» **Aim of the exercise**
Lines from the one containing "3) Your classed" through the final line of the records below are needed, copied exactly, with no pictures.

» **The input**

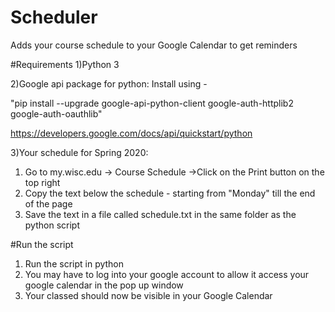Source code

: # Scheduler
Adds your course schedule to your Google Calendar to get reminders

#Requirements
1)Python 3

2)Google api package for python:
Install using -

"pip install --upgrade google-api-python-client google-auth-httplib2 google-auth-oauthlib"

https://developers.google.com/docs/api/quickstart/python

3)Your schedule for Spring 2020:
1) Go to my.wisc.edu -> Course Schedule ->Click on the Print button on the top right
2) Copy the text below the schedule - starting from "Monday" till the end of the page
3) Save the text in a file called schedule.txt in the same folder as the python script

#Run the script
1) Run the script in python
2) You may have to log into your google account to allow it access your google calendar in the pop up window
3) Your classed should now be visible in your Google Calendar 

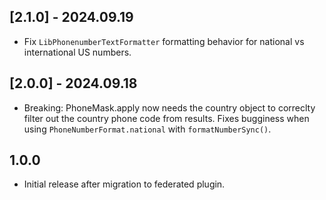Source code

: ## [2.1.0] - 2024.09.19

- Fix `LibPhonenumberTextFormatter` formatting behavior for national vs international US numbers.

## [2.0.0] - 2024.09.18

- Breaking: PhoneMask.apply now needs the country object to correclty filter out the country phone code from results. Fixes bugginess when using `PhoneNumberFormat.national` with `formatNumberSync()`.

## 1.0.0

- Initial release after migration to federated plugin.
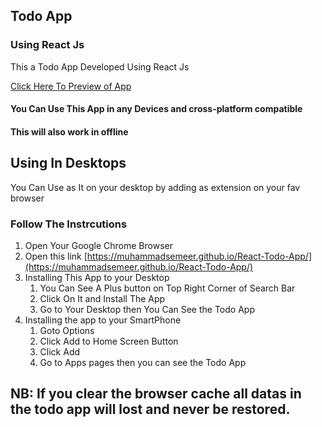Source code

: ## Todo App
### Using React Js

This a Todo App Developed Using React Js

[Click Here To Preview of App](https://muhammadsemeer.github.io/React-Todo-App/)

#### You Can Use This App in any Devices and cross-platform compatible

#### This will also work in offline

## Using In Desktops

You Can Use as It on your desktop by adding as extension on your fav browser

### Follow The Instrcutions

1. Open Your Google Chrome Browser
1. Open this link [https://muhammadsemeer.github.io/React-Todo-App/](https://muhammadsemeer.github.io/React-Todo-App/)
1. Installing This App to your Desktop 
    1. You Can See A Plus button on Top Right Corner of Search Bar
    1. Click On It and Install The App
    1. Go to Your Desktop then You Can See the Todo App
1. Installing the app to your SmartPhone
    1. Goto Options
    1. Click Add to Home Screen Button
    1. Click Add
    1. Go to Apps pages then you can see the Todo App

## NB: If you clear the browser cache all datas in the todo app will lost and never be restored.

» **Answer to the exercise**
3) Your classed should now be visible in your Google Calendar 

Source code

: ## [2.1.0] - 2024.09.19

- Fix `LibPhonenumberTextFormatter` formatting behavior for national vs international US numbers.

## [2.0.0] - 2024.09.18

- Breaking: PhoneMask.apply now needs the country object to correclty filter out the country phone code from results. Fixes bugginess when using `PhoneNumberFormat.national` with `formatNumberSync()`.

## 1.0.0

- Initial release after migration to federated plugin.
Source code

: ## Todo App
### Using React Js

This a Todo App Developed Using React Js

[Click Here To Preview of App](https://muhammadsemeer.github.io/React-Todo-App/)

#### You Can Use This App in any Devices and cross-platform compatible

#### This will also work in offline

## Using In Desktops

You Can Use as It on your desktop by adding as extension on your fav browser

### Follow The Instrcutions

1. Open Your Google Chrome Browser
1. Open this link [https://muhammadsemeer.github.io/React-Todo-App/](https://muhammadsemeer.github.io/React-Todo-App/)
1. Installing This App to your Desktop 
    1. You Can See A Plus button on Top Right Corner of Search Bar
    1. Click On It and Install The App
    1. Go to Your Desktop then You Can See the Todo App
1. Installing the app to your SmartPhone
    1. Goto Options
    1. Click Add to Home Screen Button
    1. Click Add
    1. Go to Apps pages then you can see the Todo App

## NB: If you clear the browser cache all datas in the todo app will lost and never be restored.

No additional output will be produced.